Of course the year wasn’t without its steps backward. In July, Argentina, still embroiled in that court battle with the hedge fund holdouts, defaulted on its restructured debt. In October Juan Carlos Fábrega, governor of its central bank, resigned after less than a year on the job after butting heads with Axel Kicillof, the economy minister and amid accusations by Argentina’s president of leaking inside information to Argentina’s banks. He was succeeded by Alejandro Vanoli, but the change in leadership didn’t change the problems the bank faced.

Most recently Argentina has been working on reentry into capital markets. In February it hoped to pave the way for a $2 billion sale of Bonar 2024 bonds to non-U.S. investors, but a U.S. judge’s actions put the sale on hold. Last year, U.S. courts halted coupon payments on almost $30 billion in Argentina’s restructured debt after the country declined to make investors from the 2001 default whole.

While the new issue is viewed as farther outside the reach of U.S. courts than its restructured issues in 2005 and 2010 had been, a judge nonetheless intervened, ordering the banks managing the sale to produce documents and witnesses for deposition. As a precaution, the banks then temporarily postponed the sale—but investors don’t seem terribly distressed by the action. Then, too, they aren’t U.S. investors, like the hedge funds still battling it out in the courts.

In early March, Argentina said that a group of other investors, in addition to those hedge funds, have filed between $7 billion to $8 billion in claims that they hope will be decided along with those of the hedge funds.
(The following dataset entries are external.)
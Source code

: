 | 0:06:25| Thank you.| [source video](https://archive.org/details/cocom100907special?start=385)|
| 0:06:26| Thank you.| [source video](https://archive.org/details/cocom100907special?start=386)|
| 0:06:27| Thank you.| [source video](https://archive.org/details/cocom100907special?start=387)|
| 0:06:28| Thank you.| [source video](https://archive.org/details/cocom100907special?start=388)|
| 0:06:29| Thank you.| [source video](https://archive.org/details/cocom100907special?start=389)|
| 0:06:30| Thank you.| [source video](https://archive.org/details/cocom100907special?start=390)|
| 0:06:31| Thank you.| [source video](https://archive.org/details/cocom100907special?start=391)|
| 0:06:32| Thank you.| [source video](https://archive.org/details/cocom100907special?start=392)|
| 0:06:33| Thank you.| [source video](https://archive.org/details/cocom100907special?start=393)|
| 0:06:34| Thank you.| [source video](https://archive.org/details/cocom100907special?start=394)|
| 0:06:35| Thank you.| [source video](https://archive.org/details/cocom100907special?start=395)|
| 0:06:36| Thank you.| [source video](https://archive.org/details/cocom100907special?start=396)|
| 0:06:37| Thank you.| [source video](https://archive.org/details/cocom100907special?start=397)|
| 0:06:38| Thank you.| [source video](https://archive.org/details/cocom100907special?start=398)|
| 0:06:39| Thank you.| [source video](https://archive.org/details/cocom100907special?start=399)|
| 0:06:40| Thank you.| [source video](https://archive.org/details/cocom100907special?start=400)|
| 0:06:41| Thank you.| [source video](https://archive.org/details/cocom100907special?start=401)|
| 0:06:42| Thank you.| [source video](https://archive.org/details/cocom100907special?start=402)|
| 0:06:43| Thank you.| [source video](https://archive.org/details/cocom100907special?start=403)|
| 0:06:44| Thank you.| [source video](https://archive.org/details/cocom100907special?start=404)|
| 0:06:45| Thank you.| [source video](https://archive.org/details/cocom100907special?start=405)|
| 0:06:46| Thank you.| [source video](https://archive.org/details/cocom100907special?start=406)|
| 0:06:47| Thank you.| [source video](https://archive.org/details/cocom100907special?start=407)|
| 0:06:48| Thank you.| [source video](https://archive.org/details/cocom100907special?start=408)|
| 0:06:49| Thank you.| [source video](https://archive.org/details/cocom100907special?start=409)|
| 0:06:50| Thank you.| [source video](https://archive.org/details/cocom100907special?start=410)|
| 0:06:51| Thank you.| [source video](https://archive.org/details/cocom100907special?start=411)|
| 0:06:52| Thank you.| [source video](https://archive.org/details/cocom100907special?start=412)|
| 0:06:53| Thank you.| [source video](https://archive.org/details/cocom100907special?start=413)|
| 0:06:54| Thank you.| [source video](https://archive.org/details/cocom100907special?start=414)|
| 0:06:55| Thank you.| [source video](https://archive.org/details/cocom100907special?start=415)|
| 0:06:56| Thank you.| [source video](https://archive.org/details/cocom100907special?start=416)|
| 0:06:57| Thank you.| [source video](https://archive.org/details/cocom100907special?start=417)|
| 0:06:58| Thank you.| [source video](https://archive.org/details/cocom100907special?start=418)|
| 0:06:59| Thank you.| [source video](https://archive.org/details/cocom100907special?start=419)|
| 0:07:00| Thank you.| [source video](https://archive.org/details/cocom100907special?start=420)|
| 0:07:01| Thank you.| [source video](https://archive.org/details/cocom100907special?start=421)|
The judge in the case has said he will decide on the additional claims along with the original investors’ claims, but while Argentina has said it wants to settle all the claims at once from all creditors who refused to accept swaps, it’s liable to be a tough slog; Killicof has already referred to the filers of the additional $7billion to $8 billion in claims as “also vultures.” That doesn’t portend a smooth resolution.

Argentina could, however, face bigger problems than the legality of a bond sale and protracted legal squabbles over debt restructuring. The death of the country’s prosecutor, Alberto Nisman, who had leveled charges of conspiracy against President Cristina Fernández de Kirchner, has cast a large shadow over her administration. Her term as president expires in nine months, and she cannot run for a third term, but the country’s weak economy, coupled with the scandal, could send voters looking elsewhere for a new president. And that could mean all bets are off in a country that already has it pretty tough.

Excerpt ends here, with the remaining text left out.